▸ **Task to carry out**: Retype exactly what runs from the first line of the data to the line with "Values for the", keeping both of those lines and skipping pictures.

▸ **Provided entries**:

-=-=-

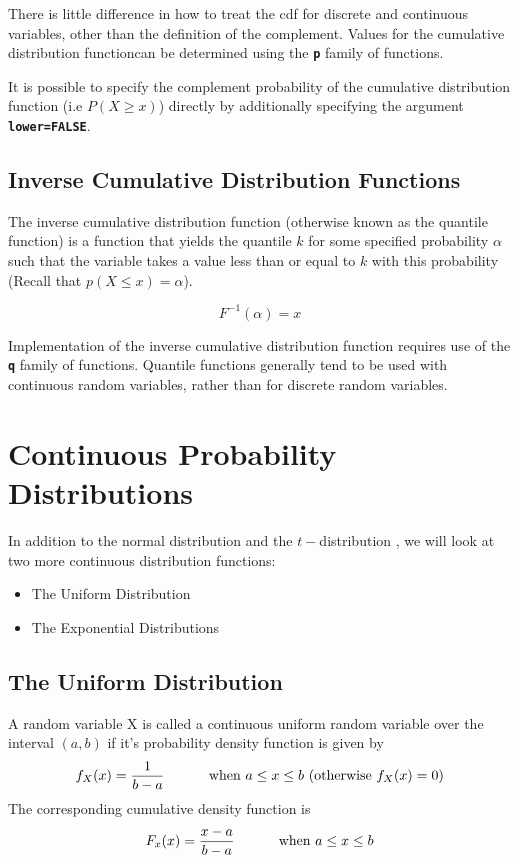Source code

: \documentclass[a4paper,12pt]{article}
\begin{document}
There is little difference in how to treat the cdf for discrete and continuous variables, other than the definition of the complement.
Values for the cumulative distribution functioncan be determined using the \texttt{\textbf{p}} family of functions. 

It is possible to specify the complement probability of the cumulative distribution function (i.e $P(X \geq x)$) directly by additionally specifying the argument \texttt{\textbf{lower=FALSE}}.
 
\subsection{Inverse Cumulative Distribution Functions}

The inverse cumulative distribution function (otherwise known as the quantile function) is a function that yields the quantile $k$ for some specified probability $\alpha$ such that the variable takes a value less than or equal to $k$ with this probability (Recall that $p(X \leq x) = \alpha $).

\[F^{-1}(\alpha) = x  \]

Implementation of the inverse cumulative distribution function requires use of the \texttt{\textbf{q}} family of functions. Quantile functions generally tend to be used with continuous random variables, rather than for discrete random variables.


\section{Continuous Probability Distributions}
In addition to the normal distribution and the $t-$distribution , we will look at two more continuous distribution functions: 
\begin{itemize}
\item The Uniform Distribution
\item The Exponential Distributions
\end{itemize}
\subsection{The Uniform Distribution}

A random variable X is called a continuous uniform random variable over the interval $(a,b)$ if it's probability density function is given by
\[ f_{X}(x) = { 1 \over b-a} \hspace{1cm} \mbox{ when } a \leq x \leq b \mbox{     (otherwise } f_X(x) = 0 ) \]
The corresponding cumulative density function is
\[ F_x(x) = { x-a \over b-a} \hspace{1cm} \mbox{ when } a \leq x \leq b\]
\end{document}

-=-=-

▸ **Written answer**:
Source code

: \documentclass[a4paper,12pt]{article}
\begin{document}
There is little difference in how to treat the cdf for discrete and continuous variables, other than the definition of the complement.
Values for the cumulative distribution functioncan be determined using the \texttt{\textbf{p}} family of functions. 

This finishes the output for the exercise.